§ **WORK REQUIRED**:
Which lines below contain the word "tables"? Copy each one.

§ **RECORDS PROVIDED**:
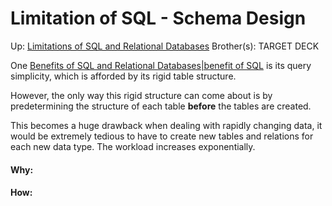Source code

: # Limitation of SQL - Schema Design

Up: [Limitations of SQL and Relational Databases](limitations_of_sql_and_relational_databases)
Brother(s):
TARGET DECK

One [Benefits of SQL and Relational Databases|benefit of SQL](benefits_of_sql_and_relational_databases|benefit_of_sql) is its query simplicity, which is afforded by its rigid table structure.

However, the only way this rigid structure can come about is by predetermining the structure of each table **before** the tables are created.

This becomes a huge drawback when dealing with rapidly changing data, it would be extremely tedious to have to create new tables and relations for each new data type. The workload increases exponentially.




































#### Why:
#### How:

§ **ANSWER TO THIS TASK**:
However, the only way this rigid structure can come about is by predetermining the structure of each table **before** the tables are created.
This becomes a huge drawback when dealing with rapidly changing data, it would be extremely tedious to have to create new tables and relations for each new data type. The workload increases exponentially.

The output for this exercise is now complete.